[MATERIAL FOR THE TASK — start]

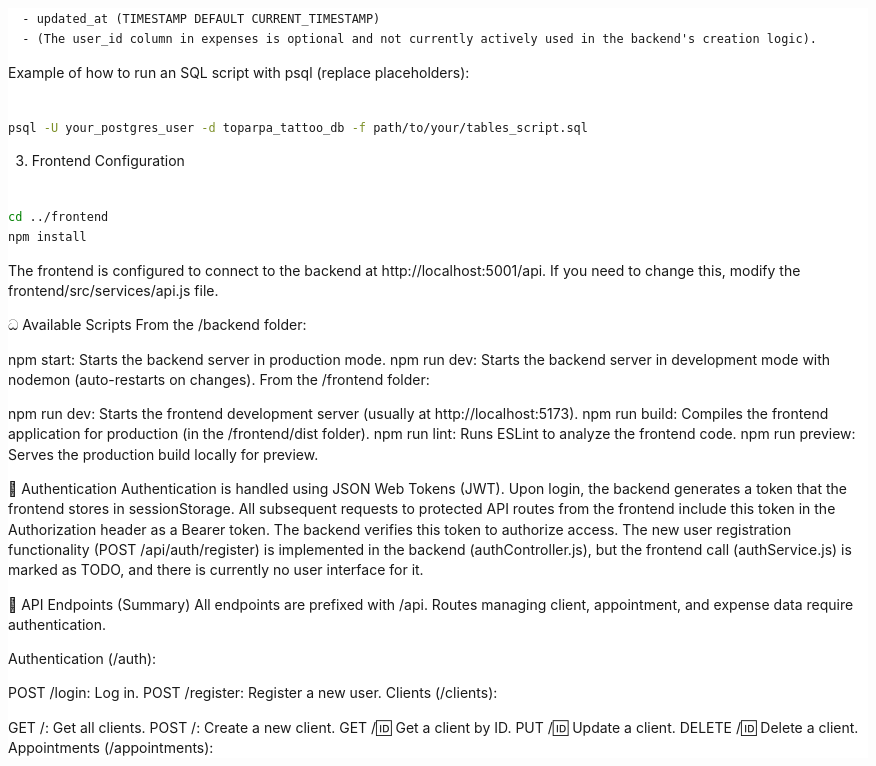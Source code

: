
 ```Plaintext
  - updated_at (TIMESTAMP DEFAULT CURRENT_TIMESTAMP)
  - (The user_id column in expenses is optional and not currently actively used in the backend's creation logic).
```

Example of how to run an SQL script with psql (replace placeholders):

```Bash

psql -U your_postgres_user -d toparpa_tattoo_db -f path/to/your/tables_script.sql
```

3. Frontend Configuration
```Bash

cd ../frontend
npm install
```

The frontend is configured to connect to the backend at http://localhost:5001/api. If you need to change this, modify the frontend/src/services/api.js file.

ධ Available Scripts
From the /backend folder:

npm start: Starts the backend server in production mode.
npm run dev: Starts the backend server in development mode with nodemon (auto-restarts on changes).
From the /frontend folder:

npm run dev: Starts the frontend development server (usually at http://localhost:5173).
npm run build: Compiles the frontend application for production (in the /frontend/dist folder).
npm run lint: Runs ESLint to analyze the frontend code.
npm run preview: Serves the production build locally for preview.

🔑 Authentication
Authentication is handled using JSON Web Tokens (JWT).
Upon login, the backend generates a token that the frontend stores in sessionStorage.
All subsequent requests to protected API routes from the frontend include this token in the Authorization header as a Bearer token.
The backend verifies this token to authorize access.
The new user registration functionality (POST /api/auth/register) is implemented in the backend (authController.js), but the frontend call (authService.js) is marked as TODO, and there is currently no user interface for it.

📄 API Endpoints (Summary)
All endpoints are prefixed with /api. Routes managing client, appointment, and expense data require authentication.

Authentication (/auth):

POST /login: Log in.
POST /register: Register a new user.
Clients (/clients):

GET /: Get all clients.
POST /: Create a new client.
GET /:id: Get a client by ID.
PUT /:id: Update a client.
DELETE /:id: Delete a client.
Appointments (/appointments):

[MATERIAL FOR THE TASK — finish]

• _EXERCISE DIRECTIONS_
Every line from the one holding "GET /:id: Get a client by ID." through the final line of the listing must be echoed exactly; leave out all other lines.

• _ANSWER TO THIS PROBLEM_
GET /:id: Get a client by ID.
PUT /:id: Update a client.
DELETE /:id: Delete a client.
Appointments (/appointments):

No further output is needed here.